Even If you don't have a problem with signing a stat dec, Inclusive of visiting your local police station to grab a report and persevering with lengthy Investigations, I strongly suggest to continue reading this topic- as there may be a few details that you haven't come across yet. Now this article has exceeded Its reading time by a lot more than what I Initially anticipated, thus I've limited everything to only a few lines or so. In total, there are "5 commonly used methods" that trigger Investigations, so let's rip Into It now.

The DNA Method

Short for "Did Not Arrive", the DNA Is used by SE'ers to say that the order that was placed and scheduled for delivery by the carrier, did not arrive at their premises. Because this Is predominantly a "carrier-based method"  and due to the package (seemingly) not making Its way to the Intended destination, the whereabouts of the shipment must be established, therefore "an external Investigation" will be opened.  

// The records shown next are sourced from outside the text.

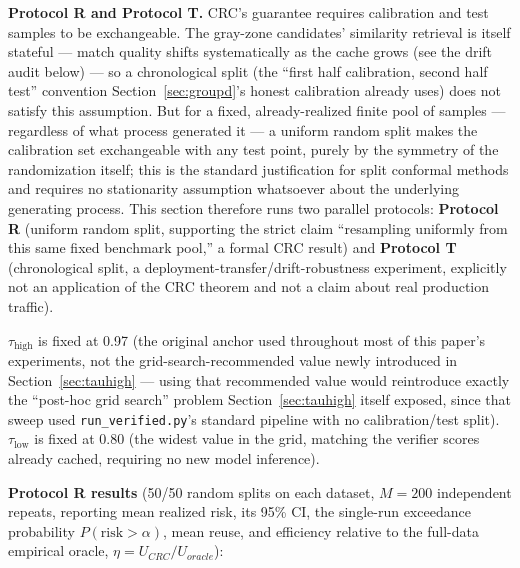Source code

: \documentclass[11pt]{article}
\newcommand{\taulow}{\ensuremath{\tau_{\text{low}}}}
\newcommand{\tauhigh}{\ensuremath{\tau_{\text{high}}}}
\begin{document}
\textbf{Protocol R and Protocol T.} CRC's guarantee requires calibration and test samples to be exchangeable. The gray-zone candidates' similarity retrieval is itself stateful --- match quality shifts systematically as the cache grows (see the drift audit below) --- so a chronological split (the ``first half calibration, second half test'' convention Section~\ref{sec:groupd}'s honest calibration already uses) does not satisfy this assumption. But for a fixed, already-realized finite pool of samples --- regardless of what process generated it --- a uniform random split makes the calibration set exchangeable with any test point, purely by the symmetry of the randomization itself; this is the standard justification for split conformal methods and requires no stationarity assumption whatsoever about the underlying generating process. This section therefore runs two parallel protocols: \textbf{Protocol R} (uniform random split, supporting the strict claim ``resampling uniformly from this same fixed benchmark pool,'' a formal CRC result) and \textbf{Protocol T} (chronological split, a deployment-transfer/drift-robustness experiment, explicitly not an application of the CRC theorem and not a claim about real production traffic).

$\tauhigh$ is fixed at 0.97 (the original anchor used throughout most of this paper's experiments, not the grid-search-recommended value newly introduced in Section~\ref{sec:tauhigh} --- using that recommended value would reintroduce exactly the ``post-hoc grid search'' problem Section~\ref{sec:tauhigh} itself exposed, since that sweep used \texttt{run\_\allowbreak{}verified.\allowbreak{}py}'s standard pipeline with no calibration/test split). $\taulow$ is fixed at 0.80 (the widest value in the grid, matching the verifier scores already cached, requiring no new model inference).

\textbf{Protocol R results} (50/50 random splits on each dataset, $M=200$ independent repeats, reporting mean realized risk, its 95\% CI, the single-run exceedance probability $P(\text{risk}>\alpha)$, mean reuse, and efficiency relative to the full-data empirical oracle, $\eta = U_{CRC}/U_{oracle}$):
\end{document}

The Wrong Item Received Method

As you know, you use this by claiming that you've received a completely different Item to the one that you originally purchased. As a result, It suggests that It was either a "warehouse picking & packing error", or If the nature of the packaging Is suitable, "the manufacturer packed the Incorrect Item In the box". In terms of the former (warehouse error), It happened within the confines of the company, so an "Internal Investigation"  will take place. The latter (manufacturer error) did not Involve the company, hence they'll proceed with an "external Investigation".

The Missing Item Method

Given this method has already been discussed a few paragraphs above, there's no point going over the same thing again. If your memory doesn't serve you correctly, It's simply used by saying that upon opening the package after It was delivered by the carrier, your Item was not enclosed. As per the wrong Item received method (above), this could be a "warehouse picking/packing error"  or a "manufacturer error"- whereby an empty box (without the Item) was shipped to the supplier. Under the said circumstances, both an "Internal & external Investigation"  will be opened by the company.

The Partial Method

If you're familiar with this method, you'd know that It's much of a muchness to the "missing Item method", meaning It's formulated and executed In a similar manner. The only difference Is, Instead of ordering a single Item and claim It was missing, you'd purchase multiple Items and say that one or more (of those Items) were not Included In the box/package  when you received It. This solely Is the result of the storeperson(s) forgetting to pick & pack your goods, thus your order was "partially filled"- which Is why It's named the "partial method". Because the error occurred In the warehouse, It only relates to an "Internal Investigation".

The Boxing Method

The boxing method also known as the "box method" or "box" on Its own, Is when (for example) the company asks you to return your (seemingly) defective Item and they'll Issue a refund or replacement thereafter. Rather than doing that, you'll give the Impression that your Item was stolen In transit by cutting the box, and sealing It with different colored tape. If your Item Is extremely light and cannot be detected when weighed, you'd only send the box with nothing Inside. If It's quite heavy, you substitute the Item's weight by adding "dry Ice" so by the time the company receives your return, the dry Ice would've sublimated (turned from Its solid form to gas) and they'd receive an empty box. Given all the above happened during shipment, It warrants an "external Investigation"  with the carrier.

In Conclusion:

What you've just had the pleasure of reading, covers all the Information you need to know about how and why companies open Investigations, and what to expect while they're In progress. You've also learned of the methods that trigger them, thereby you're well-Informed about the company's actions- namely If they'll open an Internal or external Investigation, or both. Do note that there are other methods that also trigger Investigations, such as the "LIT"  (Lost In Transit), but due to their lack of popularity In the social engineering sector, I didn't see the need to Include them with the ones listed above. In closing, I'd like to reiterate that "an Investigation Is simply part of company protocol to move forward with your claim and nothing more", so there's no cause for concern.